BRIEF:
From the entries that follow, extract each line holding the string "lowlatency".

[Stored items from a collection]
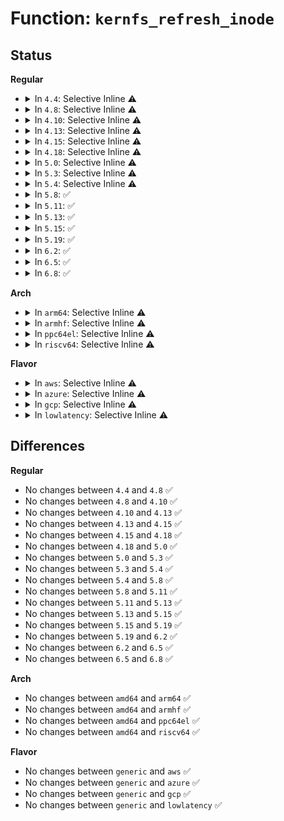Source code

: # Function: <code>kernfs_refresh_inode</code>

## Status
<b>Regular</b>
<ul>
<li>
<details>
<summary>In <code>4.4</code>: Selective Inline ⚠️</summary>

```c
void kernfs_refresh_inode(struct kernfs_node *kn, struct inode *inode);
```

**Collision:** Unique Static

**Inline:** Selective

**Transformation:** False

**Instances:**

```
In fs/kernfs/inode.c (ffffffff81288a50)
Location: fs/kernfs/inode.c:253
Inline: True
Direct callers:
  - fs/kernfs/inode.c:kernfs_iop_getattr
  - fs/kernfs/inode.c:kernfs_iop_permission
  - fs/kernfs/inode.c:kernfs_get_inode
```
**Symbols:**

```
ffffffff81288a50-ffffffff81288ae9: kernfs_refresh_inode (STB_LOCAL)
```
</details>
</li>
<li>
<details>
<summary>In <code>4.8</code>: Selective Inline ⚠️</summary>

```c
void kernfs_refresh_inode(struct kernfs_node *kn, struct inode *inode);
```

**Collision:** Unique Static

**Inline:** Selective

**Transformation:** False

**Instances:**

```
In fs/kernfs/inode.c (ffffffff812b5f10)
Location: fs/kernfs/inode.c:257
Inline: True
Direct callers:
  - fs/kernfs/inode.c:kernfs_iop_permission
  - fs/kernfs/inode.c:kernfs_get_inode
  - fs/kernfs/inode.c:kernfs_iop_getattr
```
**Symbols:**

```
ffffffff812b5f10-ffffffff812b5fe1: kernfs_refresh_inode (STB_LOCAL)
```
</details>
</li>
<li>
<details>
<summary>In <code>4.10</code>: Selective Inline ⚠️</summary>

```c
void kernfs_refresh_inode(struct kernfs_node *kn, struct inode *inode);
```

**Collision:** Unique Static

**Inline:** Selective

**Transformation:** False

**Instances:**

```
In fs/kernfs/inode.c (ffffffff812cb7a0)
Location: fs/kernfs/inode.c:184
Inline: True
Direct callers:
  - fs/kernfs/inode.c:kernfs_iop_permission
  - fs/kernfs/inode.c:kernfs_get_inode
  - fs/kernfs/inode.c:kernfs_iop_getattr
```
**Symbols:**

```
ffffffff812cb7a0-ffffffff812cb871: kernfs_refresh_inode (STB_LOCAL)
```
</details>
</li>
<li>
<details>
<summary>In <code>4.13</code>: Selective Inline ⚠️</summary>

```c
void kernfs_refresh_inode(struct kernfs_node *kn, struct inode *inode);
```

**Collision:** Unique Static

**Inline:** Selective

**Transformation:** False

**Instances:**

```
In fs/kernfs/inode.c (ffffffff812d8be0)
Location: fs/kernfs/inode.c:184
Inline: True
Direct callers:
  - fs/kernfs/inode.c:kernfs_iop_permission
  - fs/kernfs/inode.c:kernfs_get_inode
  - fs/kernfs/inode.c:kernfs_iop_getattr
```
**Symbols:**

```
ffffffff812d8be0-ffffffff812d8cb7: kernfs_refresh_inode (STB_LOCAL)
```
</details>
</li>
<li>
<details>
<summary>In <code>4.15</code>: Selective Inline ⚠️</summary>

```c
void kernfs_refresh_inode(struct kernfs_node *kn, struct inode *inode);
```

**Collision:** Unique Static

**Inline:** Selective

**Transformation:** False

**Instances:**

```
In fs/kernfs/inode.c (ffffffff812fd440)
Location: fs/kernfs/inode.c:184
Inline: True
Direct callers:
  - fs/kernfs/inode.c:kernfs_iop_permission
  - fs/kernfs/inode.c:kernfs_get_inode
  - fs/kernfs/inode.c:kernfs_iop_getattr
```
**Symbols:**

```
ffffffff812fd440-ffffffff812fd517: kernfs_refresh_inode (STB_LOCAL)
```
</details>
</li>
<li>
<details>
<summary>In <code>4.18</code>: Selective Inline ⚠️</summary>

```c
void kernfs_refresh_inode(struct kernfs_node *kn, struct inode *inode);
```

**Collision:** Unique Static

**Inline:** Selective

**Transformation:** False

**Instances:**

```
In fs/kernfs/inode.c (ffffffff8132b0a0)
Location: fs/kernfs/inode.c:184
Inline: True
Direct callers:
  - fs/kernfs/inode.c:kernfs_iop_permission
  - fs/kernfs/inode.c:kernfs_get_inode
  - fs/kernfs/inode.c:kernfs_iop_getattr
```
**Symbols:**

```
ffffffff8132b0a0-ffffffff8132b171: kernfs_refresh_inode (STB_LOCAL)
```
</details>
</li>
<li>
<details>
<summary>In <code>5.0</code>: Selective Inline ⚠️</summary>

```c
void kernfs_refresh_inode(struct kernfs_node *kn, struct inode *inode);
```

**Collision:** Unique Static

**Inline:** Selective

**Transformation:** False

**Instances:**

```
In fs/kernfs/inode.c (ffffffff81342710)
Location: fs/kernfs/inode.c:184
Inline: True
Direct callers:
  - fs/kernfs/inode.c:kernfs_iop_permission
  - fs/kernfs/inode.c:kernfs_get_inode
  - fs/kernfs/inode.c:kernfs_iop_getattr
```
**Symbols:**

```
ffffffff81342710-ffffffff813427e1: kernfs_refresh_inode (STB_LOCAL)
```
</details>
</li>
<li>
<details>
<summary>In <code>5.3</code>: Selective Inline ⚠️</summary>

```c
void kernfs_refresh_inode(struct kernfs_node *kn, struct inode *inode);
```

**Collision:** Unique Static

**Inline:** Selective

**Transformation:** False

**Instances:**

```
In fs/kernfs/inode.c (ffffffff8136a870)
Location: fs/kernfs/inode.c:169
Inline: True
Direct callers:
  - fs/kernfs/inode.c:kernfs_iop_permission
  - fs/kernfs/inode.c:kernfs_get_inode
  - fs/kernfs/inode.c:kernfs_iop_getattr
```
**Symbols:**

```
ffffffff8136a870-ffffffff8136a931: kernfs_refresh_inode (STB_LOCAL)
```
</details>
</li>
<li>
<details>
<summary>In <code>5.4</code>: Selective Inline ⚠️</summary>

```c
void kernfs_refresh_inode(struct kernfs_node *kn, struct inode *inode);
```

**Collision:** Unique Static

**Inline:** Selective

**Transformation:** False

**Instances:**

```
In fs/kernfs/inode.c (ffffffff81382a50)
Location: fs/kernfs/inode.c:168
Inline: True
Direct callers:
  - fs/kernfs/inode.c:kernfs_iop_permission
  - fs/kernfs/inode.c:kernfs_get_inode
  - fs/kernfs/inode.c:kernfs_iop_getattr
```
**Symbols:**

```
ffffffff81382a50-ffffffff81382afb: kernfs_refresh_inode (STB_LOCAL)
```
</details>
</li>
<li>
<details>
<summary>In <code>5.8</code>: ✅</summary>

```c
void kernfs_refresh_inode(struct kernfs_node *kn, struct inode *inode);
```

**Collision:** Unique Static

**Inline:** No

**Transformation:** False

**Instances:**

```
In fs/kernfs/inode.c (ffffffff813cd180)
Location: fs/kernfs/inode.c:170
Inline: False
Direct callers:
  - fs/kernfs/inode.c:kernfs_iop_permission
  - fs/kernfs/inode.c:kernfs_init_inode
  - fs/kernfs/inode.c:kernfs_iop_getattr
```
**Symbols:**

```
ffffffff813cd180-ffffffff813cd1f9: kernfs_refresh_inode (STB_LOCAL)
```
</details>
</li>
<li>
<details>
<summary>In <code>5.11</code>: ✅</summary>

```c
void kernfs_refresh_inode(struct kernfs_node *kn, struct inode *inode);
```

**Collision:** Unique Static

**Inline:** No

**Transformation:** False

**Instances:**

```
In fs/kernfs/inode.c (ffffffff813dedb0)
Location: fs/kernfs/inode.c:170
Inline: False
Direct callers:
  - fs/kernfs/inode.c:kernfs_iop_permission
  - fs/kernfs/inode.c:kernfs_init_inode
  - fs/kernfs/inode.c:kernfs_iop_getattr
```
**Symbols:**

```
ffffffff813dedb0-ffffffff813dee29: kernfs_refresh_inode (STB_LOCAL)
```
</details>
</li>
<li>
<details>
<summary>In <code>5.13</code>: ✅</summary>

```c
void kernfs_refresh_inode(struct kernfs_node *kn, struct inode *inode);
```

**Collision:** Unique Static

**Inline:** No

**Transformation:** False

**Instances:**

```
In fs/kernfs/inode.c (ffffffff813e5ad0)
Location: fs/kernfs/inode.c:171
Inline: False
Direct callers:
  - fs/kernfs/inode.c:kernfs_iop_permission
  - fs/kernfs/inode.c:kernfs_get_inode
  - fs/kernfs/inode.c:kernfs_iop_getattr
```
**Symbols:**

```
ffffffff813e5ad0-ffffffff813e5b49: kernfs_refresh_inode (STB_LOCAL)
```
</details>
</li>
<li>
<details>
<summary>In <code>5.15</code>: ✅</summary>

```c
void kernfs_refresh_inode(struct kernfs_node *kn, struct inode *inode);
```

**Collision:** Unique Static

**Inline:** No

**Transformation:** False

**Instances:**

```
In fs/kernfs/inode.c (ffffffff814376a0)
Location: fs/kernfs/inode.c:165
Inline: False
Direct callers:
  - fs/kernfs/inode.c:kernfs_iop_permission
  - fs/kernfs/inode.c:kernfs_get_inode
  - fs/kernfs/inode.c:kernfs_iop_getattr
```
**Symbols:**

```
ffffffff814376a0-ffffffff81437719: kernfs_refresh_inode (STB_LOCAL)
```
</details>
</li>
<li>
<details>
<summary>In <code>5.19</code>: ✅</summary>

```c
void kernfs_refresh_inode(struct kernfs_node *kn, struct inode *inode);
```

**Collision:** Unique Static

**Inline:** No

**Transformation:** False

**Instances:**

```
In fs/kernfs/inode.c (ffffffff814b2330)
Location: fs/kernfs/inode.c:168
Inline: False
Direct callers:
  - fs/kernfs/inode.c:kernfs_iop_permission
  - fs/kernfs/inode.c:kernfs_get_inode
  - fs/kernfs/inode.c:kernfs_iop_getattr
```
**Symbols:**

```
ffffffff814b2330-ffffffff814b23d1: kernfs_refresh_inode (STB_LOCAL)
```
</details>
</li>
<li>
<details>
<summary>In <code>6.2</code>: ✅</summary>

```c
void kernfs_refresh_inode(struct kernfs_node *kn, struct inode *inode);
```

**Collision:** Unique Static

**Inline:** No

**Transformation:** False

**Instances:**

```
In fs/kernfs/inode.c (ffffffff81548ec0)
Location: fs/kernfs/inode.c:168
Inline: False
Direct callers:
  - fs/kernfs/inode.c:kernfs_iop_permission
  - fs/kernfs/inode.c:kernfs_get_inode
  - fs/kernfs/inode.c:kernfs_iop_getattr
```
**Symbols:**

```
ffffffff81548ec0-ffffffff81548f61: kernfs_refresh_inode (STB_LOCAL)
```
</details>
</li>
<li>
<details>
<summary>In <code>6.5</code>: ✅</summary>

```c
void kernfs_refresh_inode(struct kernfs_node *kn, struct inode *inode);
```

**Collision:** Unique Static

**Inline:** No

**Transformation:** False

**Instances:**

```
In fs/kernfs/inode.c (ffffffff81580a90)
Location: fs/kernfs/inode.c:168
Inline: False
Direct callers:
  - fs/kernfs/inode.c:kernfs_iop_permission
  - fs/kernfs/inode.c:kernfs_get_inode
  - fs/kernfs/inode.c:kernfs_iop_getattr
```
**Symbols:**

```
ffffffff81580a90-ffffffff81580b31: kernfs_refresh_inode (STB_LOCAL)
```
</details>
</li>
<li>
<details>
<summary>In <code>6.8</code>: ✅</summary>

```c
void kernfs_refresh_inode(struct kernfs_node *kn, struct inode *inode);
```

**Collision:** Unique Static

**Inline:** No

**Transformation:** False

**Instances:**

```
In fs/kernfs/inode.c (ffffffff815b9520)
Location: fs/kernfs/inode.c:167
Inline: False
Direct callers:
  - fs/kernfs/inode.c:kernfs_iop_permission
  - fs/kernfs/inode.c:kernfs_get_inode
  - fs/kernfs/inode.c:kernfs_iop_getattr
```
**Symbols:**

```
ffffffff815b9520-ffffffff815b95b5: kernfs_refresh_inode (STB_LOCAL)
```
</details>
</li>
</ul>
<b>Arch</b>
<ul>
<li>
<details>
<summary>In <code>arm64</code>: Selective Inline ⚠️</summary>

```c
void kernfs_refresh_inode(struct kernfs_node *kn, struct inode *inode);
```

**Collision:** Unique Static

**Inline:** Selective

**Transformation:** False

**Instances:**

```
In fs/kernfs/inode.c (ffff800010450f10)
Location: fs/kernfs/inode.c:168
Inline: True
Direct callers:
  - fs/kernfs/inode.c:kernfs_iop_permission
  - fs/kernfs/inode.c:kernfs_get_inode
  - fs/kernfs/inode.c:kernfs_iop_getattr
```
**Symbols:**

```
ffff800010450f10-ffff800010450fc0: kernfs_refresh_inode (STB_LOCAL)
```
</details>
</li>
<li>
<details>
<summary>In <code>armhf</code>: Selective Inline ⚠️</summary>

```c
void kernfs_refresh_inode(struct kernfs_node *kn, struct inode *inode);
```

**Collision:** Unique Static

**Inline:** Selective

**Transformation:** False

**Instances:**

```
In fs/kernfs/inode.c (c0613eb8)
Location: fs/kernfs/inode.c:168
Inline: True
Direct callers:
  - fs/kernfs/inode.c:kernfs_iop_permission
  - fs/kernfs/inode.c:kernfs_get_inode
  - fs/kernfs/inode.c:kernfs_iop_getattr
```
**Symbols:**

```
c0613eb8-c0613fc8: kernfs_refresh_inode (STB_LOCAL)
```
</details>
</li>
<li>
<details>
<summary>In <code>ppc64el</code>: Selective Inline ⚠️</summary>

```c
void kernfs_refresh_inode(struct kernfs_node *kn, struct inode *inode);
```

**Collision:** Unique Static

**Inline:** Selective

**Transformation:** False

**Instances:**

```
In fs/kernfs/inode.c (c0000000005693c0)
Location: fs/kernfs/inode.c:168
Inline: True
Direct callers:
  - fs/kernfs/inode.c:kernfs_iop_permission
  - fs/kernfs/inode.c:kernfs_get_inode
  - fs/kernfs/inode.c:kernfs_iop_getattr
```
**Symbols:**

```
c0000000005693c0-c0000000005694dc: kernfs_refresh_inode (STB_LOCAL)
```
</details>
</li>
<li>
<details>
<summary>In <code>riscv64</code>: Selective Inline ⚠️</summary>

```c
void kernfs_refresh_inode(struct kernfs_node *kn, struct inode *inode);
```

**Collision:** Unique Static

**Inline:** Selective

**Transformation:** False

**Instances:**

```
In fs/kernfs/inode.c (ffffffe0002e3de4)
Location: fs/kernfs/inode.c:168
Inline: True
Direct callers:
  - fs/kernfs/inode.c:kernfs_iop_permission
  - fs/kernfs/inode.c:kernfs_get_inode
  - fs/kernfs/inode.c:kernfs_iop_getattr
```
**Symbols:**

```
ffffffe0002e3de4-ffffffe0002e3e96: kernfs_refresh_inode (STB_LOCAL)
```
</details>
</li>
</ul>
<b>Flavor</b>
<ul>
<li>
<details>
<summary>In <code>aws</code>: Selective Inline ⚠️</summary>

```c
void kernfs_refresh_inode(struct kernfs_node *kn, struct inode *inode);
```

**Collision:** Unique Static

**Inline:** Selective

**Transformation:** False

**Instances:**

```
In fs/kernfs/inode.c (ffffffff8137b030)
Location: fs/kernfs/inode.c:168
Inline: True
Direct callers:
  - fs/kernfs/inode.c:kernfs_iop_permission
  - fs/kernfs/inode.c:kernfs_get_inode
  - fs/kernfs/inode.c:kernfs_iop_getattr
```
**Symbols:**

```
ffffffff8137b030-ffffffff8137b0db: kernfs_refresh_inode (STB_LOCAL)
```
</details>
</li>
<li>
<details>
<summary>In <code>azure</code>: Selective Inline ⚠️</summary>

```c
void kernfs_refresh_inode(struct kernfs_node *kn, struct inode *inode);
```

**Collision:** Unique Static

**Inline:** Selective

**Transformation:** False

**Instances:**

```
In fs/kernfs/inode.c (ffffffff8136bb00)
Location: fs/kernfs/inode.c:168
Inline: True
Direct callers:
  - fs/kernfs/inode.c:kernfs_iop_permission
  - fs/kernfs/inode.c:kernfs_get_inode
  - fs/kernfs/inode.c:kernfs_iop_getattr
```
**Symbols:**

```
ffffffff8136bb00-ffffffff8136bbab: kernfs_refresh_inode (STB_LOCAL)
```
</details>
</li>
<li>
<details>
<summary>In <code>gcp</code>: Selective Inline ⚠️</summary>

```c
void kernfs_refresh_inode(struct kernfs_node *kn, struct inode *inode);
```

**Collision:** Unique Static

**Inline:** Selective

**Transformation:** False

**Instances:**

```
In fs/kernfs/inode.c (ffffffff81378b00)
Location: fs/kernfs/inode.c:168
Inline: True
Direct callers:
  - fs/kernfs/inode.c:kernfs_iop_permission
  - fs/kernfs/inode.c:kernfs_get_inode
  - fs/kernfs/inode.c:kernfs_iop_getattr
```
**Symbols:**

```
ffffffff81378b00-ffffffff81378bab: kernfs_refresh_inode (STB_LOCAL)
```
</details>
</li>
<li>
<details>
<summary>In <code>lowlatency</code>: Selective Inline ⚠️</summary>

```c
void kernfs_refresh_inode(struct kernfs_node *kn, struct inode *inode);
```

**Collision:** Unique Static

**Inline:** Selective

**Transformation:** False

**Instances:**

```
In fs/kernfs/inode.c (ffffffff8138c5b0)
Location: fs/kernfs/inode.c:168
Inline: True
Direct callers:
  - fs/kernfs/inode.c:kernfs_iop_permission
  - fs/kernfs/inode.c:kernfs_get_inode
  - fs/kernfs/inode.c:kernfs_iop_getattr
```
**Symbols:**

```
ffffffff8138c5b0-ffffffff8138c65b: kernfs_refresh_inode (STB_LOCAL)
```
</details>
</li>
</ul>

## Differences
<b>Regular</b>
<ul>
<li>
No changes between <code>4.4</code> and <code>4.8</code> ✅
</li>
<li>
No changes between <code>4.8</code> and <code>4.10</code> ✅
</li>
<li>
No changes between <code>4.10</code> and <code>4.13</code> ✅
</li>
<li>
No changes between <code>4.13</code> and <code>4.15</code> ✅
</li>
<li>
No changes between <code>4.15</code> and <code>4.18</code> ✅
</li>
<li>
No changes between <code>4.18</code> and <code>5.0</code> ✅
</li>
<li>
No changes between <code>5.0</code> and <code>5.3</code> ✅
</li>
<li>
No changes between <code>5.3</code> and <code>5.4</code> ✅
</li>
<li>
No changes between <code>5.4</code> and <code>5.8</code> ✅
</li>
<li>
No changes between <code>5.8</code> and <code>5.11</code> ✅
</li>
<li>
No changes between <code>5.11</code> and <code>5.13</code> ✅
</li>
<li>
No changes between <code>5.13</code> and <code>5.15</code> ✅
</li>
<li>
No changes between <code>5.15</code> and <code>5.19</code> ✅
</li>
<li>
No changes between <code>5.19</code> and <code>6.2</code> ✅
</li>
<li>
No changes between <code>6.2</code> and <code>6.5</code> ✅
</li>
<li>
No changes between <code>6.5</code> and <code>6.8</code> ✅
</li>
</ul>
<b>Arch</b>
<ul>
<li>
No changes between <code>amd64</code> and <code>arm64</code> ✅
</li>
<li>
No changes between <code>amd64</code> and <code>armhf</code> ✅
</li>
<li>
No changes between <code>amd64</code> and <code>ppc64el</code> ✅
</li>
<li>
No changes between <code>amd64</code> and <code>riscv64</code> ✅
</li>
</ul>
<b>Flavor</b>
<ul>
<li>
No changes between <code>generic</code> and <code>aws</code> ✅
</li>
<li>
No changes between <code>generic</code> and <code>azure</code> ✅
</li>
<li>
No changes between <code>generic</code> and <code>gcp</code> ✅
</li>
<li>
No changes between <code>generic</code> and <code>lowlatency</code> ✅
</li>
</ul>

OUTPUT:
<summary>In <code>lowlatency</code>: Selective Inline ⚠️</summary>
No changes between <code>generic</code> and <code>lowlatency</code> ✅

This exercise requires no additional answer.